# Tangent Spaces and Diamond Encoding

In this post, I wanted to touch briefly on tangent space encodings in mesh vertices and gbuffers. Intuitively, a full float3 normal, float3 tangent, and float3 bitangent (not a binormal, which is a different thing entirely), is not a very efficient representation. Here, I’ll present two ideas I haven’t seen discussed elsewhere (apologies if I missed it). If you’re already familiar with tangent space encodings, feel free to skip to the sections at the end. ## Tangent Space Review

As a quick review, the ultimate goal of a tangent space is to enable bump-mapping of some sort. The basic idea is to perturb the normals of a surface “somehow,” thereby creating the illusion of more geometric detail than is actually present in the underlying geometry. These normal perturbations are typically stored in a “normal map” or “normal texture” and sampled at material evaluation time.

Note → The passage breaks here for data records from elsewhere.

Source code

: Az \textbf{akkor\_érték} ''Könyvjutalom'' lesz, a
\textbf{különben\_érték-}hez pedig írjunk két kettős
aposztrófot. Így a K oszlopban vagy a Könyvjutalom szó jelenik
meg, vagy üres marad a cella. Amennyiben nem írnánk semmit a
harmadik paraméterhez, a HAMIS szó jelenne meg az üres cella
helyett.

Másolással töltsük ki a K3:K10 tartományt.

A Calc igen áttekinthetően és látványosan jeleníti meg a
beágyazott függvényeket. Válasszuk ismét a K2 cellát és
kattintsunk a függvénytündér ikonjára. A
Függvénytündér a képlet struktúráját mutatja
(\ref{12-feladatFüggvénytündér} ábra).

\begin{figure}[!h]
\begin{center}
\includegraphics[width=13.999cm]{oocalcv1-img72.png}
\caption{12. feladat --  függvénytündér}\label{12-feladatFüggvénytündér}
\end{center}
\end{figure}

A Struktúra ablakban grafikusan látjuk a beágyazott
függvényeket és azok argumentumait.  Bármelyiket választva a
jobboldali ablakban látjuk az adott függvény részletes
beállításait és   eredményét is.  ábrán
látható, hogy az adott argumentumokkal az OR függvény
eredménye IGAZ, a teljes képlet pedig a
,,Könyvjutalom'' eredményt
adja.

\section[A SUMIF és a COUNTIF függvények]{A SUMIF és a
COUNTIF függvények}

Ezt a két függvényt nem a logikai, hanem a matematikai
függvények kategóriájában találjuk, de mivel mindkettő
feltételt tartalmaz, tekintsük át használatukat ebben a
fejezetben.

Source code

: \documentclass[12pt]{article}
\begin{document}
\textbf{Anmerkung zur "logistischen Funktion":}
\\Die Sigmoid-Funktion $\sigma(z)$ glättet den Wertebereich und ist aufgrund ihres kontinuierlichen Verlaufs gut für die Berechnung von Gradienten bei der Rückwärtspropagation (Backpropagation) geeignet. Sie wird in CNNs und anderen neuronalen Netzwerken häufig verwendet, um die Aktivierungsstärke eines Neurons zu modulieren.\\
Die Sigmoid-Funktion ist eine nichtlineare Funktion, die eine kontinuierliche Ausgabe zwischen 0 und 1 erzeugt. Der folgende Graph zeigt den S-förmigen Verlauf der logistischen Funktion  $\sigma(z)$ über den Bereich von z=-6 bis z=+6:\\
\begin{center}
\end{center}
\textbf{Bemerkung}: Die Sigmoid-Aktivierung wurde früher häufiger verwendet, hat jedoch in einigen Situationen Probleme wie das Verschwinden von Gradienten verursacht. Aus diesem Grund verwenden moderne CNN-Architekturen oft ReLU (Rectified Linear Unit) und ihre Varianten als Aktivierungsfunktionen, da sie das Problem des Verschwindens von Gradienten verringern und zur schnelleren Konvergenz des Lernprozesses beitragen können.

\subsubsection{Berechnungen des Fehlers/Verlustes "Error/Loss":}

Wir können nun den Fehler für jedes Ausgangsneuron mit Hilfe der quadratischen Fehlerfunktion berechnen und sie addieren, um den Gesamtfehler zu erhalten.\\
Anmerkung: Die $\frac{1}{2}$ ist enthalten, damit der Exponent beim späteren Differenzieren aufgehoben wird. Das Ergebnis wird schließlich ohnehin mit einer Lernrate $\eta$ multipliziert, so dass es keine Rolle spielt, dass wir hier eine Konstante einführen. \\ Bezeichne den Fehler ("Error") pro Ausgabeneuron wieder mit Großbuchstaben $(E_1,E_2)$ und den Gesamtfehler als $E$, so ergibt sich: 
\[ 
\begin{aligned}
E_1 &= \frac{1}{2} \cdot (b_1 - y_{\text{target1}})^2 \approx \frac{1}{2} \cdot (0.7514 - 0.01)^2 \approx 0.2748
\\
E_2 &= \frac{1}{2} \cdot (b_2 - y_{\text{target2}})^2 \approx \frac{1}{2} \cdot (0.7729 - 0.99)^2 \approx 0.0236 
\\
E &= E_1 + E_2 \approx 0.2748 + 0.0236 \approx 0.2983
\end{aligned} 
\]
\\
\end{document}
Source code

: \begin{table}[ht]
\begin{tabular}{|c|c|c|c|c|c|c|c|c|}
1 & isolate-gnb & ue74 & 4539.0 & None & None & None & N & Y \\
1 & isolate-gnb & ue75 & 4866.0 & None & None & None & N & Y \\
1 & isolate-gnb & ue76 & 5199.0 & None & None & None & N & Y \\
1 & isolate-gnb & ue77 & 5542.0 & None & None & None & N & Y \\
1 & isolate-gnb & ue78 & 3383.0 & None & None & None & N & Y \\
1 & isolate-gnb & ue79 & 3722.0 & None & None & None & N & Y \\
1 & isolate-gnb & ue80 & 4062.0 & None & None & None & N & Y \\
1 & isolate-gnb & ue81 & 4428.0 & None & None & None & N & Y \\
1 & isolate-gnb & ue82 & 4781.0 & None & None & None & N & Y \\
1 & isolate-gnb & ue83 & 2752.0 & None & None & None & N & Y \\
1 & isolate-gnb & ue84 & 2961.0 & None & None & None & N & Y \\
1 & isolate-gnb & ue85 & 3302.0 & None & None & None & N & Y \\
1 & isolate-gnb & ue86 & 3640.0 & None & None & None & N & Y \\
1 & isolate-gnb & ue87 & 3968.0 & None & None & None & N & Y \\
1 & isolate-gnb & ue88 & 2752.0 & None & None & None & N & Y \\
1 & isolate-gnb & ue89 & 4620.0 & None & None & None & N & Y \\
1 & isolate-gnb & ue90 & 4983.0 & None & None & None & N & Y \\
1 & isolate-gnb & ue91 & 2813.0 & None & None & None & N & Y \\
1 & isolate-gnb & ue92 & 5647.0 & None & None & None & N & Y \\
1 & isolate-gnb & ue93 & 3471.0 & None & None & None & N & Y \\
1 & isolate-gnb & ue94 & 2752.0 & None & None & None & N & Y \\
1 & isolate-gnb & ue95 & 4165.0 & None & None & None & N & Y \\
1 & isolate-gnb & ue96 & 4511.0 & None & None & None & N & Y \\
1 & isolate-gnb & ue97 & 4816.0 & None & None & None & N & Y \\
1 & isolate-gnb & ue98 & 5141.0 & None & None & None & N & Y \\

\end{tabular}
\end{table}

In order to ensure normal maps are reusable across different meshes, they are typically encoded in the surface coordinate space as opposed to object or world space (although world and object space encodings were used in early bump mapping developments). The tangent space itself is a concept from differential geometry - to visualize it, imagine associating set of coordinate axes with every point on the surface of a mesh. The coordinate axes should have two axes which lie in the unique plane tangent to its associated point (refer to these as the tangent $T$ and the bitangent $B$). The final coordinate axes should be orthogonal to that tangent plane (aka the normal).

We’d like to represent the artist-authored tangent space at each vertex in as compact a representation as is reasonable, without sacrificing too much precision, and without incurring too much ALU cost during decode. Smaller vertex footprints means less GPU memory traffic, more space for more triangles, and ultimately shipped content with higher fidelity.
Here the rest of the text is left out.